We showed that age and BMI did not have an impact on early PROs. This is not surprising as 66% were <30 years, 96% were <40 years and 86% were <30 BMI. Furthermore, relative advanced age and elevated BMI have been associated with inferior outcomes after PAO at later follow-up time points [2, 20]. Although numbers were limited (n = 4), we did not observe an association between concomitant acetabular retroversion and PRO outcomes. Presence of dysplasia with retroversion needs to be taken into account at the time of correction in order to prevent iatrogenic impingement [5]. Albers et al. have reported residual impingement in any plane after PAO adversely affects outcomes at 10 years [21]. In the present study, 14 hips underwent osteochondroplasty; however, their post-operative PROs were no different than those that did not. We did find that women had superior PRO outcomes to men with almost all metrics; 7 of the 13 were significantly improved. The vast majority of patients (87%) were women, which is representative of most DDH practices. Previous studies have shown that men have more severe forms of dysplasia and abnormal head neck junctions, potentially creating an environment for a more difficult correction [18]. This finding could also be related to the discrepant sample size; however, there was no difference in intra-articular intervention between men and women.
In conclusion, this study further confirms the ability of PAO to drastically improve symptoms and hip function in patients with DDH. Treating patients with HA as opposed to arthrotomy for intra-articular pathology did not demonstrate added benefit in this cohort of patients. Women showed greater clinical improvement than men regardless of which treatment algorithm was applied. This work highlights the need for high quality randomized clinical trials and larger cohort studies to provide definitive guidance on whether hip preservation surgeons should address intra-articular pathology at the time of PAO for DDH and which technique is best suited for this purpose.
ACKNOWLEDGEMENTS
We thank John C. Clohisy, MD and James Egan for management of the prospective ANCHOR registry and Prof. Reinhold Ganz, MD for thoughtful conversations regarding the presented work.

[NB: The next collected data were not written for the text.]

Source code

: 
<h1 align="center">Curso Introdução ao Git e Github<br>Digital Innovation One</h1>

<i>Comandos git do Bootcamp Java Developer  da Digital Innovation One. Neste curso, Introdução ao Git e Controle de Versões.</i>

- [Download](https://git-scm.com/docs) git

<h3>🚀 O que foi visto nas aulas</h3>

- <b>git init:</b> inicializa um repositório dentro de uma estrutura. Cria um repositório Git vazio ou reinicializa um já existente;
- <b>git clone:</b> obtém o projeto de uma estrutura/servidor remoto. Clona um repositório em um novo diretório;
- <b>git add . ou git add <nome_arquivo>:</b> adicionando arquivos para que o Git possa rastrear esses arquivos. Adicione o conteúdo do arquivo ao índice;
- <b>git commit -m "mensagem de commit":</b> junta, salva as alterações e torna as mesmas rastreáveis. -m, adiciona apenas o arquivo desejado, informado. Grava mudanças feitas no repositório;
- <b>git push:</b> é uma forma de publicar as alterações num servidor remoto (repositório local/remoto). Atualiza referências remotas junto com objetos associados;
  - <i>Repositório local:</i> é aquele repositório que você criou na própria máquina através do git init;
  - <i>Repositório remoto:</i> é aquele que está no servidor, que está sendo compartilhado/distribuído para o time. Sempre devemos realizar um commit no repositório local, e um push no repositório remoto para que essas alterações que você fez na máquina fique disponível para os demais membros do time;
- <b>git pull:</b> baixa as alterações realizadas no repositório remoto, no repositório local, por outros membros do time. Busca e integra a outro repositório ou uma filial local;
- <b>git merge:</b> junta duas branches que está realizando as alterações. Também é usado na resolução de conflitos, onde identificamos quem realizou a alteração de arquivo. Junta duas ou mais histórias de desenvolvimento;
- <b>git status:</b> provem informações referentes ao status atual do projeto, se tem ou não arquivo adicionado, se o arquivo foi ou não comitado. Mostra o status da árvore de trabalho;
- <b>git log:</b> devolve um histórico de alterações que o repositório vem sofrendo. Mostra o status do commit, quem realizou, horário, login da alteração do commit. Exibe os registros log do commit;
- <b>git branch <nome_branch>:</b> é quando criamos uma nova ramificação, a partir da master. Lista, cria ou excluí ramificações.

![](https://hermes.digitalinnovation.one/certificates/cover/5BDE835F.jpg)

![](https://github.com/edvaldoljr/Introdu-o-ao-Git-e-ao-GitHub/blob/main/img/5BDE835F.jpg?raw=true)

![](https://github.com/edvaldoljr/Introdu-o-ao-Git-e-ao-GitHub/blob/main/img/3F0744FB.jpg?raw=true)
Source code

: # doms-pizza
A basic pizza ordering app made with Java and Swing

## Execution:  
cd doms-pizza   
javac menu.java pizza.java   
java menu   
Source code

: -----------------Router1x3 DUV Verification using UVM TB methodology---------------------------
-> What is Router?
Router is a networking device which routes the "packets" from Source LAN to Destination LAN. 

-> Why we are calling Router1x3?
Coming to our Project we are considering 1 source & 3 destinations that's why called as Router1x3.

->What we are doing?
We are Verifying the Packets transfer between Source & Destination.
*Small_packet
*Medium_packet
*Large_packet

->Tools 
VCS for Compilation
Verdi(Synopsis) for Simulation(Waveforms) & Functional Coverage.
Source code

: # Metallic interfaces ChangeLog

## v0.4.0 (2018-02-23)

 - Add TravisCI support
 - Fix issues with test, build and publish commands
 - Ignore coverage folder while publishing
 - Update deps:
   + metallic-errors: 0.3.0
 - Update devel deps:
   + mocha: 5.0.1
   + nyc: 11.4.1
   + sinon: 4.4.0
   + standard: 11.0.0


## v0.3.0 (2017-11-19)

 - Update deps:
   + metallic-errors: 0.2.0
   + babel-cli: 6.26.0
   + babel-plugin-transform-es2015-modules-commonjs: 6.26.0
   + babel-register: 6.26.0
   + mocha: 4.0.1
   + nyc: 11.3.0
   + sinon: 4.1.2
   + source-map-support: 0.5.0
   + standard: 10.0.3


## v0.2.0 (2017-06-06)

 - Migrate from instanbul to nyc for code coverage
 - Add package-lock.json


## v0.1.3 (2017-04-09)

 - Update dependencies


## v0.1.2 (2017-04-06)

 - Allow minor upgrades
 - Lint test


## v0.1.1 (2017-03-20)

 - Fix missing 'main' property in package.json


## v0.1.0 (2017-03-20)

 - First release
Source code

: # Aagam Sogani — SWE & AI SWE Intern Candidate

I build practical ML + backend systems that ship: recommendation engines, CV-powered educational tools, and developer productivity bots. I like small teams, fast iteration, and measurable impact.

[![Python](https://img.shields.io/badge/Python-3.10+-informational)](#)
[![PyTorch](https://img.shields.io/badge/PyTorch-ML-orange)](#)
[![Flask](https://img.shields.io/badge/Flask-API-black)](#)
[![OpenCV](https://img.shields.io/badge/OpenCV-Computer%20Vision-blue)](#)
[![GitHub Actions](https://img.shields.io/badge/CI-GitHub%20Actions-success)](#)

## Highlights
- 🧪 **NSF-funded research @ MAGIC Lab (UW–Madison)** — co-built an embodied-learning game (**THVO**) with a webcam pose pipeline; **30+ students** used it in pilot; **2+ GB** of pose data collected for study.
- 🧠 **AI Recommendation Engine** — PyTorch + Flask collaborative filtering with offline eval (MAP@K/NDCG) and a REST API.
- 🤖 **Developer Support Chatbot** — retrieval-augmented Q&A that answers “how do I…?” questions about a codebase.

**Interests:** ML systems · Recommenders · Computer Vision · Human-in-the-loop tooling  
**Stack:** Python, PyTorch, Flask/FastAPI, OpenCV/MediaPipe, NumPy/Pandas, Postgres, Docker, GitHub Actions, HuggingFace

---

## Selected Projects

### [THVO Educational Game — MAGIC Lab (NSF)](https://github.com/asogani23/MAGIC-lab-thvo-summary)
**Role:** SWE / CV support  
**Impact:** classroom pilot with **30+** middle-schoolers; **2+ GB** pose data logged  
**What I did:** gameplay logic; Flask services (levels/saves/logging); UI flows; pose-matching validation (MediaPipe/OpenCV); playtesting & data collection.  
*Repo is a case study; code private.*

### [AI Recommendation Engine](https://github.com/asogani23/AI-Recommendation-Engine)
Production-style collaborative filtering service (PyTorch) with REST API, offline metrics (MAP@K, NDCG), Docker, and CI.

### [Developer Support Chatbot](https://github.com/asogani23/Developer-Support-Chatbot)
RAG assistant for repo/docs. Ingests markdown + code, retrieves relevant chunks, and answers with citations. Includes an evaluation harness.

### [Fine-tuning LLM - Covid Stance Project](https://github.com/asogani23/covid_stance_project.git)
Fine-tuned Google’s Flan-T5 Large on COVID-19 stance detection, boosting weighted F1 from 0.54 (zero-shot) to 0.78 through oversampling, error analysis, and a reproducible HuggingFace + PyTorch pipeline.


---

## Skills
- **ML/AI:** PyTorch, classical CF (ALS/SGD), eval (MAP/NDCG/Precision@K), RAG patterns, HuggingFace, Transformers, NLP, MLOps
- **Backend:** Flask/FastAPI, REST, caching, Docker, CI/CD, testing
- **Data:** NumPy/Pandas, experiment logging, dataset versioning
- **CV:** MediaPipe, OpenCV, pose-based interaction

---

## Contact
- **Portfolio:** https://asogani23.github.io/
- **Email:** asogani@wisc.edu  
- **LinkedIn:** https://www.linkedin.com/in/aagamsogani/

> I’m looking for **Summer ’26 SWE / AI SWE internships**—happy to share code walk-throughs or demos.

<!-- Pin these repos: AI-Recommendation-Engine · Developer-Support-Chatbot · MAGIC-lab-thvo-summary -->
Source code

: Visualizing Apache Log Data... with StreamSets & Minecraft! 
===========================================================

CONFLICT OF INTEREST STATEMENT
Each author certifies that he or she has no commercial associations (e.g. consultancies, stock ownership, equity interest, patent/licensing arrangements etc.) that might pose a conflict of interest in connection with the submitted article. Each author certifies that his or her institution waived approval for the human protocol for this investigation and that all investigations were conducted in conformity with ethical principles of research.